2. Growth of Net Earnings Greater than Liabilities - The Vector Indicator.

    Here is the basis and rationality establishing an understanding of future, "Vector". The displacement or reduction of Liabilities can be illusive and deceiving. Regardless of Liability growth or decline Investors' must realize it is imperative for Net Earnings (The Bottom Line, as reported) to be increasing more than Liabilities. A positive, "Vector," should not be anticipated without that being seen. 

Discovering the potential direction of Vector may be assessed a couple ways. The most obvious is seek, "Margin Growth," over focused and strategic time segments. Another is to calculate, in entirety through various time segments, the Net Earnings and Liabilities momentum. Again, I agree with Graham's suggested timeframes: Recent Decade (10 Years), Recent/Past (Within the decade): 5Y, 3Y, and One Year. Although I do look at Margin Growth too, I still prefer calculating momentum of Net Earnings and Liabilities. It should be obvious to an Investor declining Liabilities and Increasing Net Earnings would be most favorable an likely to produce an upward Vector. Although that may exist for a period, it is highly unlikely to be maintained or constant through each measured timeframe. 

My Calculated timeframes, to perceive direction of Vector, are outlined as follows:

| -------------------- 10 Year Calculation % -------------------- |
| ------ Recent 5Y % -------- || -------- Past 5Y % --------|
| --- Recent 3Y % ---|                        | --- Past 3Y % ---|
| -- 1 Year %--|

The basis or understanding for importance should be quite obvious. If a Company has come-to-be in a bad financial position but has an increasing margin, it's only a matter of, "Time," before it adjusts to a good financial standing. Contrastingly, if a Company is in a modest financial position but has declining Margins, it is only, again, a matter of, "Time," before it's likely in a bad financial position. It is here, we might decrease our risk, or determine Price Vector of the Investment.
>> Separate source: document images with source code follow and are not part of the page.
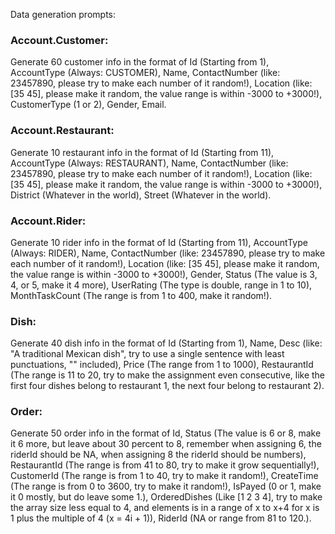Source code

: Data generation prompts:

### Account.Customer: 
Generate 60 customer info in the format of Id (Starting from 1), AccountType (Always: CUSTOMER), Name, ContactNumber (like: 23457890, please try to make each number of it random!), Location (like: [35 45], please make it random, the value range is within -3000 to +3000!), CustomerType (1 or 2), Gender, Email.

### Account.Restaurant:
Generate 10 restaurant info in the format of Id (Starting from 11), AccountType (Always: RESTAURANT), Name, ContactNumber (like: 23457890, please try to make each number of it random!), Location (like: [35 45], please make it random, the value range is within -3000 to +3000!), District (Whatever in the world), Street (Whatever in the world).

### Account.Rider:
Generate 10 rider info in the format of Id (Starting from 11), AccountType (Always: RIDER), Name, ContactNumber (like: 23457890, please try to make each number of it random!), Location (like: [35 45], please make it random, the value range is within -3000 to +3000!), Gender, Status (The value is 3, 4, or 5, make it 4 more), UserRating (The type is double, range in 1 to 10), MonthTaskCount (The range is from 1 to 400, make it random!).

### Dish:
Generate 40 dish info in the format of Id (Starting from 1), Name, Desc (like: "A traditional Mexican dish", try to use a single sentence with least punctuations, "" included), Price (The range from 1 to 1000), RestaurantId (The range is 11 to 20, try to make the assignment even consecutive, like the first four dishes belong to restaurant 1, the next four belong to restaurant 2).

### Order:
Generate 50 order info in the format of Id, Status (The value is 6 or 8, make it 6 more, but leave about 30 percent to 8, remember when assigning 6, the riderId should be NA, when assigning 8 the riderId should be numbers), RestaurantId (The range is from 41 to 80, try to make it grow sequentially!), CustomerId (The range is from 1 to 40, try to make it random!), CreateTime (The range is from 0 to 3600, try to make it random!), IsPayed (0 or 1, make it 0 mostly, but do leave some 1.), OrderedDishes (Like [1 2 3 4], try to make the array size less equal to 4, and elements is in a range of x to x+4 for x is 1 plus the multiple of 4 (x = 4i + 1)), RiderId (NA or range from 81 to 120.).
At this point of analysis, I Allocate, on accrual for each segment outlined, points. By applying points to these Time Segments, scoring potential Price Vector is established. So when Margin growth is seen, in one of the four recent segments a point is allocated. In contrast, if there's a decline (Decreased Margin) one point is deducted. By doing so, if the Company is not showing a Margin Increase in more than half the duration segments, it will obtain zero points. Further comparisons are not performed, here (If at Zero I wish to convey), as the company is not demonstrating an "Invest-Grade".